Problem statement: Look for the word "your" in the entries and copy every line where it shows up.

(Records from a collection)

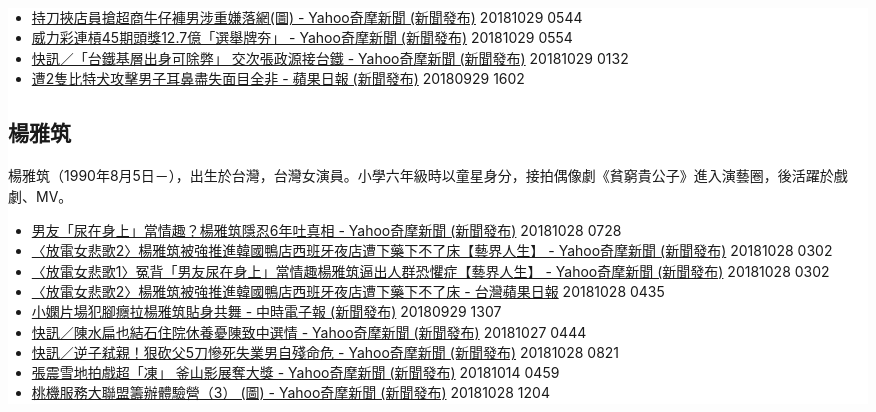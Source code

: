 - [持刀挾店員搶超商牛仔褲男涉重嫌落網(圖) - Yahoo奇摩新聞 (新聞發布)](https://tw.news.yahoo.com/%E6%8C%81%E5%88%80%E6%8C%BE%E5%BA%97%E5%93%A1%E6%90%B6%E8%B6%85%E5%95%86-%E7%89%9B%E4%BB%94%E8%A4%B2%E7%94%B7%E6%B6%89%E9%87%8D%E5%AB%8C%E8%90%BD%E7%B6%B2-%E5%9C%96-052838102.html "持刀挾店員搶超商牛仔褲男涉重嫌落網(圖) - Yahoo奇摩新聞 (新聞發布)") 20181029 0544
- [威力彩連槓45期頭獎12.7億「選舉牌夯」 - Yahoo奇摩新聞 (新聞發布)](https://tw.news.yahoo.com/video/%E5%A8%81%E5%8A%9B%E5%BD%A9%E9%80%A3%E6%A7%9345%E6%9C%9F-%E9%A0%AD%E7%8D%8E12-7%E5%84%84-%E9%81%B8%E8%88%89%E7%89%8C%E5%A4%AF-054400951.html "威力彩連槓45期頭獎12.7億「選舉牌夯」 - Yahoo奇摩新聞 (新聞發布)") 20181029 0554
- [快訊／「台鐵基層出身可除弊」 交次張政源接台鐵 - Yahoo奇摩新聞 (新聞發布)](https://tw.news.yahoo.com/%E5%BF%AB%E8%A8%8A-%E5%8F%B0%E9%90%B5%E5%9F%BA%E5%B1%A4%E5%87%BA%E8%BA%AB%E5%8F%AF%E9%99%A4%E5%BC%8A-%E4%BA%A4%E6%AC%A1%E5%BC%B5%E6%94%BF%E6%BA%90%E6%8E%A5%E5%8F%B0%E9%90%B5-012633652.html "快訊／「台鐵基層出身可除弊」 交次張政源接台鐵 - Yahoo奇摩新聞 (新聞發布)") 20181029 0132
- [遭2隻比特犬攻擊男子耳鼻盡失面目全非 - 蘋果日報 (新聞發布)](https://tw.appledaily.com/new/realtime/20180930/1438797/ "遭2隻比特犬攻擊男子耳鼻盡失面目全非 - 蘋果日報 (新聞發布)") 20180929 1602

## 楊雅筑

楊雅筑（1990年8月5日－），出生於台灣，台灣女演員。小學六年級時以童星身分，接拍偶像劇《貧窮貴公子》進入演藝圈，後活躍於戲劇、MV。


- [男友「尿在身上」當情趣？楊雅筑隱忍6年吐真相 - Yahoo奇摩新聞 (新聞發布)](https://tw.news.yahoo.com/%E7%94%B7%E5%8F%8B-%E5%B0%BF%E5%9C%A8%E8%BA%AB%E4%B8%8A-%E7%95%B6%E6%83%85%E8%B6%A3-%E6%A5%8A%E9%9B%85%E7%AD%91%E9%9A%B1%E5%BF%8D6%E5%B9%B4%E5%90%90%E7%9C%9F%E7%9B%B8-071628367.html "男友「尿在身上」當情趣？楊雅筑隱忍6年吐真相 - Yahoo奇摩新聞 (新聞發布)") 20181028 0728
- [〈放電女悲歌2〉楊雅筑被強推進韓國鴨店西班牙夜店遭下藥下不了床【藝界人生】 - Yahoo奇摩新聞 (新聞發布)](https://tw.news.yahoo.com/%E6%94%BE%E9%9B%BB%E5%A5%B3%E6%82%B2%E6%AD%8C2-%E6%A5%8A%E9%9B%85%E7%AD%91%E8%A2%AB%E5%BC%B7%E6%8E%A8%E9%80%B2%E9%9F%93%E5%9C%8B%E9%B4%A8%E5%BA%97-%E8%A5%BF%E7%8F%AD%E7%89%99%E5%A4%9C%E5%BA%97%E9%81%AD%E4%B8%8B%E8%97%A5%E4%B8%8B%E4%B8%8D%E4%BA%86%E5%BA%8A-%E8%97%9D%E7%95%8C%E4%BA%BA%E7%94%9F-025300848.html "〈放電女悲歌2〉楊雅筑被強推進韓國鴨店西班牙夜店遭下藥下不了床【藝界人生】 - Yahoo奇摩新聞 (新聞發布)") 20181028 0302
- [〈放電女悲歌1〉冤背「男友尿在身上」當情趣楊雅筑逼出人群恐懼症【藝界人生】 - Yahoo奇摩新聞 (新聞發布)](https://tw.news.yahoo.com/%E6%94%BE%E9%9B%BB%E5%A5%B3%E6%82%B2%E6%AD%8C1-%E5%86%A4%E8%83%8C-%E7%94%B7%E5%8F%8B%E5%B0%BF%E5%9C%A8%E8%BA%AB%E4%B8%8A-%E7%95%B6%E6%83%85%E8%B6%A3-%E6%A5%8A%E9%9B%85%E7%AD%91%E9%80%BC%E5%87%BA%E4%BA%BA%E7%BE%A4%E6%81%90%E6%87%BC%E7%97%87-025300540.html "〈放電女悲歌1〉冤背「男友尿在身上」當情趣楊雅筑逼出人群恐懼症【藝界人生】 - Yahoo奇摩新聞 (新聞發布)") 20181028 0302
- [〈放電女悲歌2〉楊雅筑被強推進韓國鴨店西班牙夜店遭下藥下不了床 - 台灣蘋果日報](https://tw.appledaily.com/new/realtime/20181028/1455721/ "〈放電女悲歌2〉楊雅筑被強推進韓國鴨店西班牙夜店遭下藥下不了床 - 台灣蘋果日報") 20181028 0435
- [小嫻片場犯腳癮拉楊雅筑貼身共舞 - 中時電子報 (新聞發布)](https://www.chinatimes.com/realtimenews/20180929002693-260404 "小嫻片場犯腳癮拉楊雅筑貼身共舞 - 中時電子報 (新聞發布)") 20180929 1307
- [快訊／陳水扁也結石住院休養憂陳致中選情 - Yahoo奇摩新聞 (新聞發布)](https://tw.news.yahoo.com/%E5%BF%AB%E8%A8%8A-%E9%99%B3%E6%B0%B4%E6%89%81%E4%B9%9F%E7%B5%90%E7%9F%B3-%E4%BD%8F%E9%99%A2%E4%BC%91%E9%A4%8A%E6%86%82%E9%99%B3%E8%87%B4%E4%B8%AD%E9%81%B8%E6%83%85-042529029.html "快訊／陳水扁也結石住院休養憂陳致中選情 - Yahoo奇摩新聞 (新聞發布)") 20181027 0444
- [快訊／逆子弒親！狠砍父5刀慘死失業男自殘命危 - Yahoo奇摩新聞 (新聞發布)](https://tw.news.yahoo.com/%E5%BF%AB%E8%A8%8A-%E9%80%86%E5%AD%90%E5%BC%92%E8%A6%AA-%E7%8B%A0%E7%A0%8D%E7%88%B65%E5%88%80%E6%85%98%E6%AD%BB-%E5%A4%B1%E6%A5%AD%E7%94%B7%E8%87%AA%E6%AE%98%E5%91%BD%E5%8D%B1-074000331.html "快訊／逆子弒親！狠砍父5刀慘死失業男自殘命危 - Yahoo奇摩新聞 (新聞發布)") 20181028 0821
- [張震雪地拍戲超「凍」 釜山影展奪大獎 - Yahoo奇摩新聞 (新聞發布)](https://tw.news.yahoo.com/video/%E5%BC%B5%E9%9C%87%E9%9B%AA%E5%9C%B0%E6%8B%8D%E6%88%B2%E8%B6%85-%E5%87%8D-%E9%87%9C%E5%B1%B1%E5%BD%B1%E5%B1%95%E5%A5%AA%E5%A4%A7%E7%8D%8E-044842787.html "張震雪地拍戲超「凍」 釜山影展奪大獎 - Yahoo奇摩新聞 (新聞發布)") 20181014 0459
- [桃機服務大聯盟籌辦體驗營（3） (圖) - Yahoo奇摩新聞 (新聞發布)](https://tw.news.yahoo.com/%E6%A1%83%E6%A9%9F%E6%9C%8D%E5%8B%99%E5%A4%A7%E8%81%AF%E7%9B%9F%E7%B1%8C%E8%BE%A6%E9%AB%94%E9%A9%97%E7%87%9F-3-%E5%9C%96-113916438.html "桃機服務大聯盟籌辦體驗營（3） (圖) - Yahoo奇摩新聞 (新聞發布)") 20181028 1204
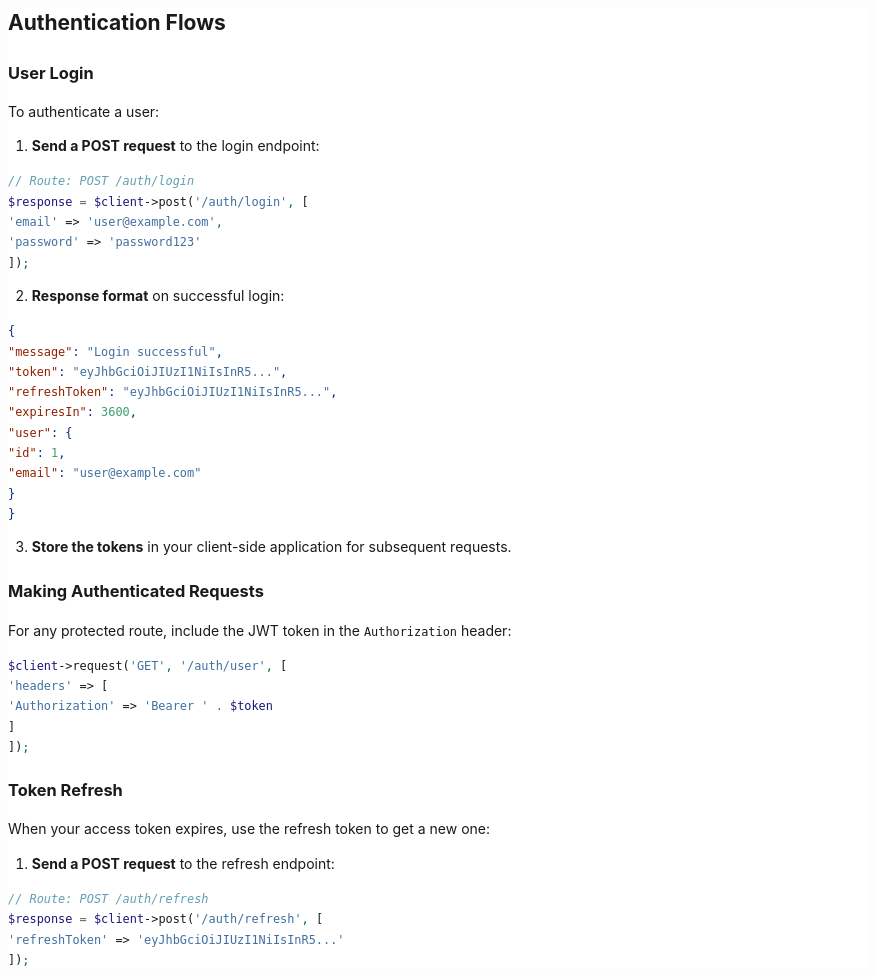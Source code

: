 ## Authentication Flows

### User Login

To authenticate a user:

1. **Send a POST request** to the login endpoint:

```php
// Route: POST /auth/login
$response = $client->post('/auth/login', [
'email' => 'user@example.com',
'password' => 'password123'
]);
```

2. **Response format** on successful login:

```json
{
"message": "Login successful",
"token": "eyJhbGciOiJIUzI1NiIsInR5...",
"refreshToken": "eyJhbGciOiJIUzI1NiIsInR5...",
"expiresIn": 3600,
"user": {
"id": 1,
"email": "user@example.com"
}
}
```

3. **Store the tokens** in your client-side application for subsequent requests.

### Making Authenticated Requests

For any protected route, include the JWT token in the `Authorization` header:

```php
$client->request('GET', '/auth/user', [
'headers' => [
'Authorization' => 'Bearer ' . $token
]
]);
```

### Token Refresh

When your access token expires, use the refresh token to get a new one:

1. **Send a POST request** to the refresh endpoint:

```php
// Route: POST /auth/refresh
$response = $client->post('/auth/refresh', [
'refreshToken' => 'eyJhbGciOiJIUzI1NiIsInR5...'
]);
```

Result of this task:
3. **Store the tokens** in your client-side application for subsequent requests.
When your access token expires, use the refresh token to get a new one:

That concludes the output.